Asked about media reports exposing a lack of medical equipment and supplies in the United States and the Trump administration‘s failure to meet demands, Duff said, “I don’t think that the personal protection gear is extremely limited all over the United States but in some areas it absolutely is and this further compromises not only our health care workers who are with the very sick people or every sick person that comes in, but also compromises the health of those people who are ill or people who do not have COVID but are being evaluated because they possibly may have it.”

Duff made the comments as the coronavirus pandemic continues to cause mayhem in the US, with the overall death toll exceeding 7,000 and the confirmed cases standing at more than 277,000. The Trump administration has come under fire from medical staff and Democrats for belittling the deadly virus.

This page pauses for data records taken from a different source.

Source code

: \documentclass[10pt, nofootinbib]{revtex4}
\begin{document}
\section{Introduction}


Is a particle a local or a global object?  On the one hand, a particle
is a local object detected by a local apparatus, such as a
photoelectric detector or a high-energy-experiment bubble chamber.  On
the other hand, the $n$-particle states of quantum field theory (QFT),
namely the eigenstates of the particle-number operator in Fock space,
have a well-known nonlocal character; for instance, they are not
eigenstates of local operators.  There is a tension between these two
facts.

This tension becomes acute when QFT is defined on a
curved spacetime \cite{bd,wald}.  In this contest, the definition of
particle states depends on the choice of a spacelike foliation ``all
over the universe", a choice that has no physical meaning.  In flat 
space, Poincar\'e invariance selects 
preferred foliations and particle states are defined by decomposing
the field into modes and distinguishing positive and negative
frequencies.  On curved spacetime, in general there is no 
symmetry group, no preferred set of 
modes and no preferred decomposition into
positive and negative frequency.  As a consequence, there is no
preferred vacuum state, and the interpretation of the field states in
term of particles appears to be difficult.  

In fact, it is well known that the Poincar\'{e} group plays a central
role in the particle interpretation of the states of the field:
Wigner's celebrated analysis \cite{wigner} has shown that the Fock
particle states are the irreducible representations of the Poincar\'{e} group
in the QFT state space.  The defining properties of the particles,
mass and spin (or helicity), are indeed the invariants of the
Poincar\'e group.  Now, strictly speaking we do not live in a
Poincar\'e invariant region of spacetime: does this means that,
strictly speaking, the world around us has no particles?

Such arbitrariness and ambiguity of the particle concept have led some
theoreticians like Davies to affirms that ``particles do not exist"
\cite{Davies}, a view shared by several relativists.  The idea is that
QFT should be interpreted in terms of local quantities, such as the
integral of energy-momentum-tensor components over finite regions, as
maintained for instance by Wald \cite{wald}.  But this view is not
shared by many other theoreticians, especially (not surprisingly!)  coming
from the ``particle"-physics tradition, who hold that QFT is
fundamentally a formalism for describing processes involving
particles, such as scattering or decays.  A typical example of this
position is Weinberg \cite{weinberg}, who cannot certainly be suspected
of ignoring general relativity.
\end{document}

Eric Feigl-Ding, epidemiologist and health economist from Washington, was the other panelist invited to The Debate program who also reaffirmed that the US administration had failed to realize the enormity of the pandemic.

“I think he dropped the ball a long time ago,” he said. “This epidemic has usually a doubling time of usually 6 days; the doubling time in the United States has now dropped to 2.5 days — 2 days in New York… it is just terrible response, terrible preparation and terrible policies that allow a lot of our reserves and stockpiles to be depleted very quickly.”

In New York, the US state hardest hit by the coronavirus in the number of infections and lives lost, the fatalities rose above 2,900 — which is on a par with the death toll from the terrorist attacks on September 11, 2001.

De Blasio, mayor of the most-populous US city, appeared on morning television shows on Friday and called for more federal help. He asked for 1,000 nurses, 150 doctors and 300 respiratory therapists as the number of COVID-19 cases in the city is expected to rise sharply next week.

Dr. Anthony Fauci, the director of the National Institute of Allergy and Infectious Diseases, warned last week that the global pandemic could kill between 100,000 and 200,000 Americans, infecting millions of others.

The coronavirus, a respiratory disease known as COVID-19, jumped from wildlife to people in the Chinese city of Wuhan late last year and is currently affecting more than 200 countries and territories across the globe. It has so far affected more than 1,118,000 people and killed over 59,000, according to a running count by worldometers.info.

The World Health Organization (WHO) has already declared the coronavirus outbreak a global pandemic.